Records excerpted from a collection
━━━━━━━━━━━━━━━━

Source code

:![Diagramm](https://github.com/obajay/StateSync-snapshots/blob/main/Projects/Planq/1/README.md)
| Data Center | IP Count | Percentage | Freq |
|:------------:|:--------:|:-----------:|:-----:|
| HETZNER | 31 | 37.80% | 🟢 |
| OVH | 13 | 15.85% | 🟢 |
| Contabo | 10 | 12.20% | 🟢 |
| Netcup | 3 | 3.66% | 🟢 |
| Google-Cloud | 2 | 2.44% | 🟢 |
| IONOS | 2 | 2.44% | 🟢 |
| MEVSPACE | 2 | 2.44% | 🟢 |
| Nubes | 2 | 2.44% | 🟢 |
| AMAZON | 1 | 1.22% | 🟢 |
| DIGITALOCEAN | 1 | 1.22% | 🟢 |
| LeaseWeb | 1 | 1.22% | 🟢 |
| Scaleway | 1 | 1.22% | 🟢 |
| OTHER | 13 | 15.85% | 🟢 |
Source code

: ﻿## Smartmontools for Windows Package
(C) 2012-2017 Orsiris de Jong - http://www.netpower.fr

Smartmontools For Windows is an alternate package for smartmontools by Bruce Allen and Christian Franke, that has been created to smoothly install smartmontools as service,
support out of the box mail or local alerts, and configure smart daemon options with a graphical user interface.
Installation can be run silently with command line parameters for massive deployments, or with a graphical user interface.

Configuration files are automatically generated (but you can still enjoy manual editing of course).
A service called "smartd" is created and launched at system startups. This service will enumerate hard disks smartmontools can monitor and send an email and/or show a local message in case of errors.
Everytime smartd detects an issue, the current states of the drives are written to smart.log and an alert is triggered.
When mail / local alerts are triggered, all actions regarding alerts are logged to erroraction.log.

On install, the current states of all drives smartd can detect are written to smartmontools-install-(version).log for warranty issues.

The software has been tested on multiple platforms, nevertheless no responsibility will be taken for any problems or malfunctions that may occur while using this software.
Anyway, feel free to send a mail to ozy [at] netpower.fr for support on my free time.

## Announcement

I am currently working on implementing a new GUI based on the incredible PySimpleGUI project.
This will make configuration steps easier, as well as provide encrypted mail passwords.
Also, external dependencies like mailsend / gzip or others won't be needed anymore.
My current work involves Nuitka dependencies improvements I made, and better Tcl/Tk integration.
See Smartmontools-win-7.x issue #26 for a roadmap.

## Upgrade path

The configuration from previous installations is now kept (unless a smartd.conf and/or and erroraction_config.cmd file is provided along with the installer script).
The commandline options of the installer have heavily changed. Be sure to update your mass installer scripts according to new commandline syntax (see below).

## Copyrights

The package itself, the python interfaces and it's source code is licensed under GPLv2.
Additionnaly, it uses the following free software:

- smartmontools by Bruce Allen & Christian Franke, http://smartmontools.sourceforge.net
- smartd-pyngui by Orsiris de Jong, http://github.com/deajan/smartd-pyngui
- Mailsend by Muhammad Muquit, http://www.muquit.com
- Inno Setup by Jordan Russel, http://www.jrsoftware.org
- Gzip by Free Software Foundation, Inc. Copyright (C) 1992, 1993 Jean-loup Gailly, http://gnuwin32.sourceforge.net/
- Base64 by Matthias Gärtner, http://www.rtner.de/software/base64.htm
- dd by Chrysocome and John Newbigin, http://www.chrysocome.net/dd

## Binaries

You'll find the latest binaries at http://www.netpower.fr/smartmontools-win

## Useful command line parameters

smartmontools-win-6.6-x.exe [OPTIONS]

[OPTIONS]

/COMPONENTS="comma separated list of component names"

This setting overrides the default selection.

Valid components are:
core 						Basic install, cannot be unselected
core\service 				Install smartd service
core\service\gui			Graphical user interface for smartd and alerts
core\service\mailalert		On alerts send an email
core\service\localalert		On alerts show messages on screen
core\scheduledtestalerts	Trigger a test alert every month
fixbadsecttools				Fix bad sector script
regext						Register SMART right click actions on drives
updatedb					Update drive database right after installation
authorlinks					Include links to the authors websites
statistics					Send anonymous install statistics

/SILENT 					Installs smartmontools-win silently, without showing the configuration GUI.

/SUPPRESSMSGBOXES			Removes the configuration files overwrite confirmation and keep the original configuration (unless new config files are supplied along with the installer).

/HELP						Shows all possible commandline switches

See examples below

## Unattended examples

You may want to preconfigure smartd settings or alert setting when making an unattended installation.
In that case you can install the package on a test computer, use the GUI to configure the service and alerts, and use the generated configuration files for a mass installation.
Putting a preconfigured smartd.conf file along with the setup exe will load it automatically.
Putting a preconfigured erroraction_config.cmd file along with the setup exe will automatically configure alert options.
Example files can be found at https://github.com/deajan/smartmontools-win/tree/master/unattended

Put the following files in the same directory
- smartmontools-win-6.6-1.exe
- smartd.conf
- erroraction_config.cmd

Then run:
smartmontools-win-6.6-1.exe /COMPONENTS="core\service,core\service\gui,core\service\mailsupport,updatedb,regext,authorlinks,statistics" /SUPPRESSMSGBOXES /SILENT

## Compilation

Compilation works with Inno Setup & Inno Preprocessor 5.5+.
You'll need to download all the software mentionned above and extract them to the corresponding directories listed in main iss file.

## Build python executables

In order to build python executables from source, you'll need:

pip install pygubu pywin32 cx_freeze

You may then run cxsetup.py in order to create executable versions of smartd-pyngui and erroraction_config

━━━━━━━━━━━━━━━━

[Exercise instructions]:
When the entries above are retyped, each line must stay exactly as it is.

[Your response]:
Source code

:![Diagramm](https://github.com/obajay/StateSync-snapshots/blob/main/Projects/Planq/1/README.md)
| Data Center | IP Count | Percentage | Freq |
|:------------:|:--------:|:-----------:|:-----:|
| HETZNER | 31 | 37.80% | 🟢 |
| OVH | 13 | 15.85% | 🟢 |
| Contabo | 10 | 12.20% | 🟢 |
| Netcup | 3 | 3.66% | 🟢 |
| Google-Cloud | 2 | 2.44% | 🟢 |
| IONOS | 2 | 2.44% | 🟢 |
| MEVSPACE | 2 | 2.44% | 🟢 |
| Nubes | 2 | 2.44% | 🟢 |
| AMAZON | 1 | 1.22% | 🟢 |
| DIGITALOCEAN | 1 | 1.22% | 🟢 |
| LeaseWeb | 1 | 1.22% | 🟢 |
| Scaleway | 1 | 1.22% | 🟢 |
| OTHER | 13 | 15.85% | 🟢 |
Source code

: ﻿## Smartmontools for Windows Package
(C) 2012-2017 Orsiris de Jong - http://www.netpower.fr

Smartmontools For Windows is an alternate package for smartmontools by Bruce Allen and Christian Franke, that has been created to smoothly install smartmontools as service,
support out of the box mail or local alerts, and configure smart daemon options with a graphical user interface.
Installation can be run silently with command line parameters for massive deployments, or with a graphical user interface.

Configuration files are automatically generated (but you can still enjoy manual editing of course).
A service called "smartd" is created and launched at system startups. This service will enumerate hard disks smartmontools can monitor and send an email and/or show a local message in case of errors.
Everytime smartd detects an issue, the current states of the drives are written to smart.log and an alert is triggered.
When mail / local alerts are triggered, all actions regarding alerts are logged to erroraction.log.

On install, the current states of all drives smartd can detect are written to smartmontools-install-(version).log for warranty issues.

The software has been tested on multiple platforms, nevertheless no responsibility will be taken for any problems or malfunctions that may occur while using this software.
Anyway, feel free to send a mail to ozy [at] netpower.fr for support on my free time.

## Announcement

I am currently working on implementing a new GUI based on the incredible PySimpleGUI project.
This will make configuration steps easier, as well as provide encrypted mail passwords.
Also, external dependencies like mailsend / gzip or others won't be needed anymore.
My current work involves Nuitka dependencies improvements I made, and better Tcl/Tk integration.
See Smartmontools-win-7.x issue #26 for a roadmap.

## Upgrade path

The configuration from previous installations is now kept (unless a smartd.conf and/or and erroraction_config.cmd file is provided along with the installer script).
The commandline options of the installer have heavily changed. Be sure to update your mass installer scripts according to new commandline syntax (see below).

## Copyrights

The package itself, the python interfaces and it's source code is licensed under GPLv2.
Additionnaly, it uses the following free software:

- smartmontools by Bruce Allen & Christian Franke, http://smartmontools.sourceforge.net
- smartd-pyngui by Orsiris de Jong, http://github.com/deajan/smartd-pyngui
- Mailsend by Muhammad Muquit, http://www.muquit.com
- Inno Setup by Jordan Russel, http://www.jrsoftware.org
- Gzip by Free Software Foundation, Inc. Copyright (C) 1992, 1993 Jean-loup Gailly, http://gnuwin32.sourceforge.net/
- Base64 by Matthias Gärtner, http://www.rtner.de/software/base64.htm
- dd by Chrysocome and John Newbigin, http://www.chrysocome.net/dd

## Binaries

You'll find the latest binaries at http://www.netpower.fr/smartmontools-win

## Useful command line parameters

smartmontools-win-6.6-x.exe [OPTIONS]

[OPTIONS]

/COMPONENTS="comma separated list of component names"

This setting overrides the default selection.

Valid components are:
core 						Basic install, cannot be unselected
core\service 				Install smartd service
core\service\gui			Graphical user interface for smartd and alerts
core\service\mailalert		On alerts send an email
core\service\localalert		On alerts show messages on screen
core\scheduledtestalerts	Trigger a test alert every month
fixbadsecttools				Fix bad sector script
regext						Register SMART right click actions on drives
updatedb					Update drive database right after installation
authorlinks					Include links to the authors websites
statistics					Send anonymous install statistics

/SILENT 					Installs smartmontools-win silently, without showing the configuration GUI.

/SUPPRESSMSGBOXES			Removes the configuration files overwrite confirmation and keep the original configuration (unless new config files are supplied along with the installer).

/HELP						Shows all possible commandline switches

See examples below

## Unattended examples

You may want to preconfigure smartd settings or alert setting when making an unattended installation.
In that case you can install the package on a test computer, use the GUI to configure the service and alerts, and use the generated configuration files for a mass installation.
Putting a preconfigured smartd.conf file along with the setup exe will load it automatically.
Putting a preconfigured erroraction_config.cmd file along with the setup exe will automatically configure alert options.
Example files can be found at https://github.com/deajan/smartmontools-win/tree/master/unattended

Put the following files in the same directory
- smartmontools-win-6.6-1.exe
- smartd.conf
- erroraction_config.cmd

Then run:
smartmontools-win-6.6-1.exe /COMPONENTS="core\service,core\service\gui,core\service\mailsupport,updatedb,regext,authorlinks,statistics" /SUPPRESSMSGBOXES /SILENT

## Compilation

Compilation works with Inno Setup & Inno Preprocessor 5.5+.
You'll need to download all the software mentionned above and extract them to the corresponding directories listed in main iss file.

## Build python executables

In order to build python executables from source, you'll need:

pip install pygubu pywin32 cx_freeze

You may then run cxsetup.py in order to create executable versions of smartd-pyngui and erroraction_config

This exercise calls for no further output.